Cisco Canada president on strategy and company’s new Office of the CTO

Cisco Canada’s new president, Shannon Leininger, took advantage of her first media and analyst roundtable to run through Cisco’s overall strategy and to introduce the new Office of the CTO.

Photo of Shannon Leininger
Shannon Leininger, President, Cisco Canada

One thing was clear: She’s bullish on Canada. “So many of the organizations that I’ve been part of, as I’ve moved into those new organizations, they’ve been described as fixer-uppers,” she said. “That is not the case for Canada. For Canada, there’s a great foundation that’s been in place and great talent that exists within the organization.”

She enumerated some of Cisco’s accomplishments in this country, including the Connected North initiative that has helped 20,000 students with remote learning and access to mental health resources and the Digital Canopy project in Toronto to provide connectivity to underserved communities.

Strategic themes

Cisco has three strategic themes that Leininger focused on when she first took on the job seven months ago. The first was to build the team. “We have a great organization. We’ve got great talent within Canada,” she noted. “I wanted to continue to build upon the talent that exists within the organization and make investments to continue to help our team get to the next level.”

The second was to focus on growth. “We’re in the growth business,” she said. “That’s our responsibility: To focus on the key verticals where we believe we can go in and make an impact and continue to grow in Canada.”

The third theme was to reimagine the new normal. “We know business models are changing,” she said. “We know that digital acceleration is happening at an unprecedented pace, and how are we continuing to work with our customers to help them evolve to be future-ready?”

With those themes in mind, Leininger introduced the business model and strategy she’s implementing in Canada, which Cisco calls the Success Equation. It has four tenets: customer success, commitment to metrics, passionate people, and a clear, compelling vision.

Image of Cisco Success Equation slide

“If we do those four things, if we focus our time in those areas, that gives us what the company expects from us, which is sustainable and scalable growth,” Leininger said. “If I specifically look at what I’m asking the teams to do, again, I’m asking the teams to move outside of just technology conversations and have new conversations with different lines of business about the impact that we can make in the country.”

Role of partners

“Partners are hugely important to our success within Cisco, and certainly within Canada,” she added. “We’re going to continue to work with our partners to help them be successful in the solutions that they’re delivering with Cisco inside, to make sure that we’re supporting them with their as-a-service offering and managed service offerings. As we continue to evolve and have new conversations with our customers, it’s going to open up the opportunity to have a new ecosystem of partners that we work with and will continue to evolve because that’s critical to our success. And we believe that partners are an extension of our sales organization, and certainly a force multiplier for us in the business.”

The Office of the CTO

Leininger then introduced the new Office of the CTO. “When I came into Canada, I had the opportunity to go around and meet and to be introduced to a lot of different people,” she explained. “And there were a handful of individuals where I just thought, wow, these guys are doing some amazing things and having some really transformational conversations with our customers. How do I elevate them within the organization and out into the market to start telling more of these stories and working with our customers a little bit differently to reimagine the future and to drive that reimagination? And so we created this office of CTO.”

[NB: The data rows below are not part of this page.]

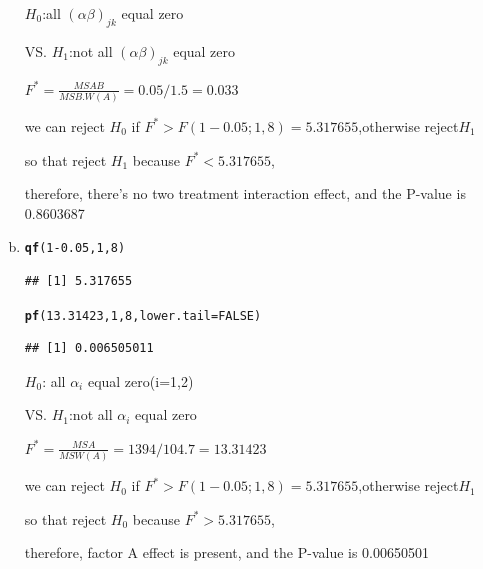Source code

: \documentclass{article}\usepackage[]{graphicx}\usepackage[]{color}
\makeatletter
\newcommand{\hlnum}[1]{\textcolor[rgb]{0.686,0.059,0.569}{#1}}%
\newcommand{\hlopt}[1]{\textcolor[rgb]{0,0,0}{#1}}%
\newcommand{\hlstd}[1]{\textcolor[rgb]{0.345,0.345,0.345}{#1}}%
\newcommand{\hlkwc}[1]{\textcolor[rgb]{0.333,0.667,0.333}{#1}}%
\newcommand{\hlkwd}[1]{\textcolor[rgb]{0.737,0.353,0.396}{\textbf{#1}}}%
\newenvironment{kframe}{%
 \def\at@end@of@kframe{}%
 \ifinner\ifhmode%
  \def\at@end@of@kframe{\end{minipage}}%
  \begin{minipage}{\columnwidth}%
 \fi\fi%
 \def\FrameCommand##1{\hskip\@totalleftmargin \hskip-\fboxsep
 \colorbox{shadecolor}{##1}\hskip-\fboxsep
     \hskip-\linewidth \hskip-\@totalleftmargin \hskip\columnwidth}%
 \MakeFramed {\advance\hsize-\width
   \@totalleftmargin\z@ \linewidth\hsize
   \@setminipage}}%
 {\par\unskip\endMakeFramed%
 \at@end@of@kframe}
\newenvironment{knitrout}{}{} %
\makeatother
\begin{document}
\begin{enumerate}[(a)]
\begin{center}
$H_0$:all $(\alpha\beta)_{jk}$ equal zero

VS. $H_1$:not all $(\alpha\beta)_{jk}$ equal zero

$F^*=\frac{MSAB}{MSB.W(A)} = 0.05/1.5  = 0.033$

we can reject $H_0$ if $F^* > F(1-0.05; 1, 8)=5.317655$,otherwise reject$H_1$

so that reject $H_1$ because $F^*<5.317655$,

therefore, there's no two treatment interaction effect, and the P-value is 0.8603687
\end{center}

\item

\begin{knitrout}
\color{fgcolor}\begin{kframe}
\begin{alltt}
  \hlkwd{qf}\hlstd{(}\hlnum{1}\hlopt{-}\hlnum{0.05}\hlstd{,} \hlnum{1}\hlstd{,} \hlnum{8}\hlstd{)}
\end{alltt}
\begin{verbatim}
## [1] 5.317655
\end{verbatim}
\begin{alltt}
  \hlkwd{pf}\hlstd{(}\hlnum{13.31423}\hlstd{,} \hlnum{1}\hlstd{,} \hlnum{8}\hlstd{,} \hlkwc{lower.tail} \hlstd{=} \hlnum{FALSE}\hlstd{)}
\end{alltt}
\begin{verbatim}
## [1] 0.006505011
\end{verbatim}
\end{kframe}
\end{knitrout}

\begin{center}
$H_0$: all $\alpha_i$ equal zero(i=1,2)

VS. $H_1$:not all $\alpha_i$ equal zero

$F^*=\frac{MSA}{MSW(A)} = 1394/104.7  = 13.31423$

we can reject $H_0$ if $F^* > F(1-0.05;1,8)=5.317655$,otherwise reject$H_1$

so that reject $H_0$ because $F^*>5.317655$,

therefore, factor A effect is present, and the P-value is 0.00650501
\end{center}


\end{enumerate}
\end{document}
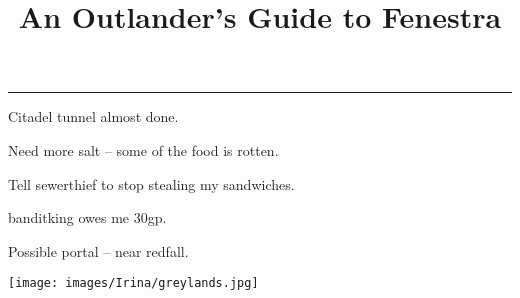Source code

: \documentclass[a4paper,openany]{book}
\title{An Outlander's Guide to Fenestra}
\begin{document}
\pagestyle{empty}


\hrule

\vspace{2em}

Citadel tunnel almost done.

Need more salt -- some of the food is rotten.

Tell \gls{sewerthief} to stop stealing my sandwiches.

\Gls{banditking} owes me 30gp.

Possible portal -- near \gls{redfall}.

\pagebreak

\texttt{[image: images/Irina/greylands.jpg]}

\pagebreak


\end{document}
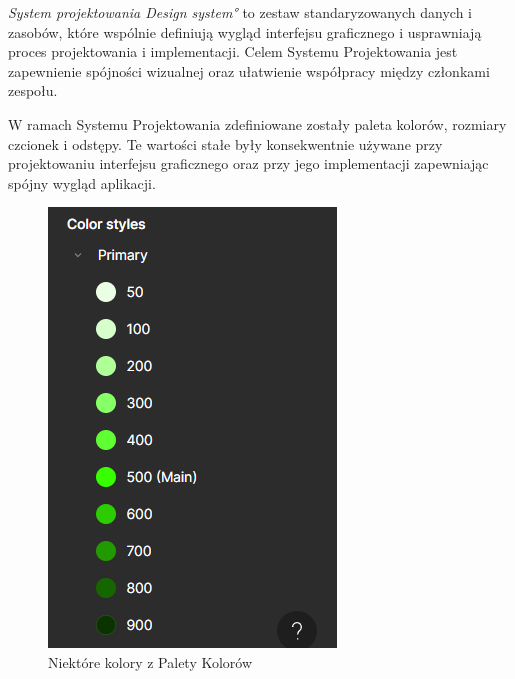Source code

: \emph{System projektowania \ang{Design system}} to zestaw standaryzowanych danych i zasobów, które wspólnie definiują wygląd interfejsu graficznego i usprawniają proces projektowania i implementacji. Celem Systemu Projektowania jest zapewnienie spójności wizualnej oraz ułatwienie współpracy między członkami zespołu.
\par
W ramach Systemu Projektowania zdefiniowane zostały paleta kolorów, rozmiary czcionek i odstępy. Te wartości stałe były konsekwentnie używane przy projektowaniu interfejsu graficznego oraz przy jego implementacji zapewniając spójny wygląd aplikacji.
\begin{figure}[!ht]
    \centering
    \includegraphics[width=0.3\linewidth]{Images/figma_system_projektowania_1.png}
    \caption{Niektóre kolory z Palety Kolorów}
    \label{fig:enter-label}
\end{figure}


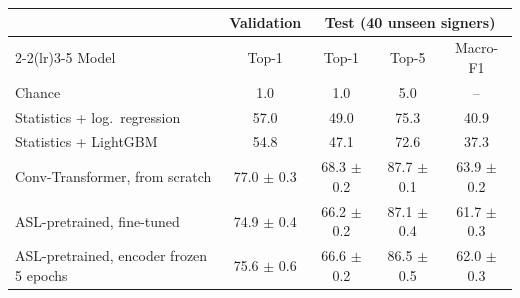 \begin{tabular}{lcccc}
\toprule
 & Validation & \multicolumn{3}{c}{Test (40 unseen signers)} \\
\cmidrule(lr){2-2}\cmidrule(lr){3-5}
Model & Top-1 & Top-1 & Top-5 & Macro-F1 \\
\midrule
Chance & 1.0 & 1.0 & 5.0 & -- \\
Statistics + log.\ regression & 57.0 & 49.0 & 75.3 & 40.9 \\
Statistics + LightGBM & 54.8 & 47.1 & 72.6 & 37.3 \\
\midrule
Conv-Transformer, from scratch & 77.0 $\pm$ 0.3 & 68.3 $\pm$ 0.2 & 87.7 $\pm$ 0.1 & 63.9 $\pm$ 0.2 \\
\quad ASL-pretrained, fine-tuned & 74.9 $\pm$ 0.4 & 66.2 $\pm$ 0.2 & 87.1 $\pm$ 0.4 & 61.7 $\pm$ 0.3 \\
\quad ASL-pretrained, encoder frozen 5 epochs & 75.6 $\pm$ 0.6 & 66.6 $\pm$ 0.2 & 86.5 $\pm$ 0.5 & 62.0 $\pm$ 0.3 \\
\bottomrule
\end{tabular}

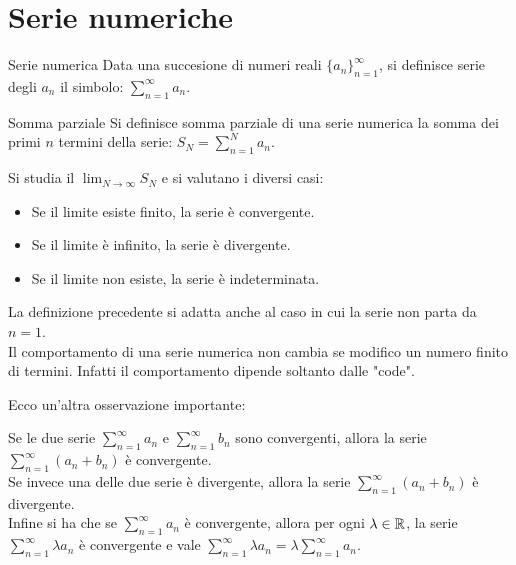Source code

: \chapter{Serie numeriche}

\begin{definizione}{Serie numerica}
  Data una succesione di numeri reali $\{a_n\}_{n=1}^{\infty}$, si definisce serie degli $a_n$ il simbolo: $\sum_{n=1}^{\infty} a_n$.
\end{definizione}

\begin{definizione}{Somma parziale}
  Si definisce somma parziale di una serie numerica la somma dei primi $n$ termini della serie: $S_N = \sum_{n=1}^{N} a_n$.
\end{definizione}

Si studia il $\lim_{N \to \infty} S_N$ e si valutano i diversi casi:
\begin{itemize}
  \item Se il limite esiste finito, la serie è convergente.
  \item Se il limite è infinito, la serie è divergente.
  \item Se il limite non esiste, la serie è indeterminata.
\end{itemize}

\begin{osservazione}{}
  La definizione precedente si adatta anche al caso in cui la serie non parta da $n=1$.\\
  Il comportamento di una serie numerica non cambia se modifico un numero finito di termini. Infatti il comportamento dipende soltanto dalle "code".
\end{osservazione}

Ecco un'altra osservazione importante:
\begin{osservazione}{}
  Se le due serie $\sum_{n=1}^{\infty} a_n$ e $\sum_{n=1}^{\infty} b_n$ sono convergenti, allora la serie $\sum_{n=1}^{\infty} (a_n + b_n)$ è convergente.\\ Se invece una delle due serie è divergente, allora la serie $\sum_{n=1}^{\infty} (a_n + b_n)$ è divergente.\\
  Infine si ha che se $\sum_{n=1}^{\infty} a_n$ è convergente, allora per ogni $\lambda \in \mathbb{R}$, la serie $\sum_{n=1}^{\infty} \lambda a_n$ è convergente e vale $\sum_{n=1}^{\infty} \lambda a_n = \lambda \sum_{n=1}^{\infty} a_n$.
\end{osservazione}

The trio that she described as the Office of the CTO “brain trust” then took the virtual floor.

Rob Barton, distinguished engineer, Oleg Tolchinsky, vice-president of architecture sales, and Eric Thibault, director of industry solutions and lead of Cisco’s country digitization acceleration program (CDA) each highlighted his work.

“I’ve had the opportunity to have conversations and work with CIOs and CTOs across the country, from the big banks to the oil and gas sector, to public sector and government,” Barton said. “And when you talk to these executives, you hear the same messages starting to come back over and over again, and they really focus on three core business problems that they’re trying to solve. The first one is that CIOs are trying to drive cost out of their business, they’re trying to make it more efficient, and streamline their operations. The second thing is they’re trying to make themselves more adaptable and more agile. And the third business problem is they just need to be more secure.”

He thinks those challenges will create a paradigm shift in network architecture centred on full-stack observability, using analytics to look at data and telemetry coming from the network.

Tolchinsky said that in his role he’s hearing that the future of work will be hybrid; Cisco’s studies indicate that 58 per cent of respondents will continue to work from home at least eight days per month.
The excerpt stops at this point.